Comparison and critical assessment of single-cell Hi-C protocols
M. Gridina,
A. Taskina,
T. Lagunov,
A. Nurislamov,
T. Kulikova,
A. Krasikova,
V. Fishman
Affiliations
M. Gridina
Institute of Cytology and Genetics SB RAS, Novosibirsk, Russia
A. Taskina
Institute of Cytology and Genetics SB RAS, Novosibirsk, Russia
T. Lagunov
Institute of Cytology and Genetics SB RAS, Novosibirsk, Russia; Novosibirsk State University, Novosibirsk, Russia
A. Nurislamov
Institute of Cytology and Genetics SB RAS, Novosibirsk, Russia; Novosibirsk State University, Novosibirsk, Russia
T. Kulikova
Laboratory of Nuclear Structure and Dynamics, Cytology and Histology Department, Saint Petersburg State University, Saint Petersburg, Russia
A. Krasikova
Institute of Cytology and Genetics SB RAS, Novosibirsk, Russia; Laboratory of Nuclear Structure and Dynamics, Cytology and Histology Department, Saint Petersburg State University, Saint Petersburg, Russia
V. Fishman
Institute of Cytology and Genetics SB RAS, Novosibirsk, Russia; Novosibirsk State University, Novosibirsk, Russia; AIRI, Moscow, Russia; Corresponding author.
Advances in single-cell sequencing technologies make it possible to study the genome architecture in single cells.

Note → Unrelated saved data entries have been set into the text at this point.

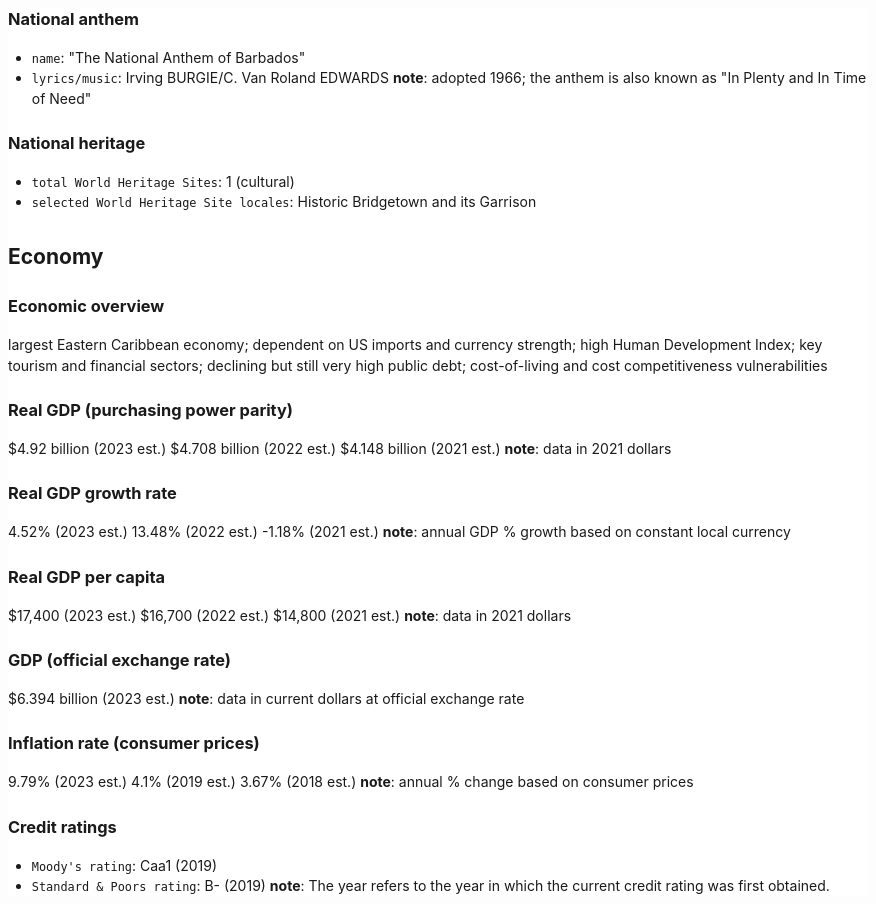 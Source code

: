 ### National anthem
- `name`: "The National Anthem of Barbados"
- `lyrics/music`: Irving BURGIE/C. Van Roland EDWARDS
**note**:  adopted 1966; the anthem is also known as "In Plenty and In Time of Need"

### National heritage
- `total World Heritage Sites`: 1 (cultural)
- `selected World Heritage Site locales`: Historic Bridgetown and its Garrison

## Economy

### Economic overview
largest Eastern Caribbean economy; dependent on US imports and currency strength; high Human Development Index; key tourism and financial sectors; declining but still very high public debt; cost-of-living and cost competitiveness vulnerabilities

### Real GDP (purchasing power parity)
$4.92 billion (2023 est.)
$4.708 billion (2022 est.)
$4.148 billion (2021 est.)
**note**: data in 2021 dollars

### Real GDP growth rate
4.52% (2023 est.)
13.48% (2022 est.)
-1.18% (2021 est.)
**note**: annual GDP % growth based on constant local currency

### Real GDP per capita
$17,400 (2023 est.)
$16,700 (2022 est.)
$14,800 (2021 est.)
**note**: data in 2021 dollars

### GDP (official exchange rate)
$6.394 billion (2023 est.)
**note**: data in current dollars at official exchange rate

### Inflation rate (consumer prices)
9.79% (2023 est.)
4.1% (2019 est.)
3.67% (2018 est.)
**note**: annual % change based on consumer prices

### Credit ratings
- `Moody's rating`: Caa1 (2019)
- `Standard & Poors rating`: B- (2019)
**note**: The year refers to the year in which the current credit rating was first obtained.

The rapid growth of the field has been fueled by the development of innovative single-cell Hi-C protocols. However, the protocols vary considerably in their efficiency, bias, scale and costs, and their relative advantages for different applications are unclear.Here, we compare the two most commonly used single-cell Hi-C protocols. We use long-read sequencing to analyze molecular products of the Hi-C assay and show that whole-genome amplification step results in increased number of artifacts, larger coverage biases, and increased amount of noise compared to PCR-based amplification. Our comparison provides guidance for researchers studying chromatin architecture in individual cells.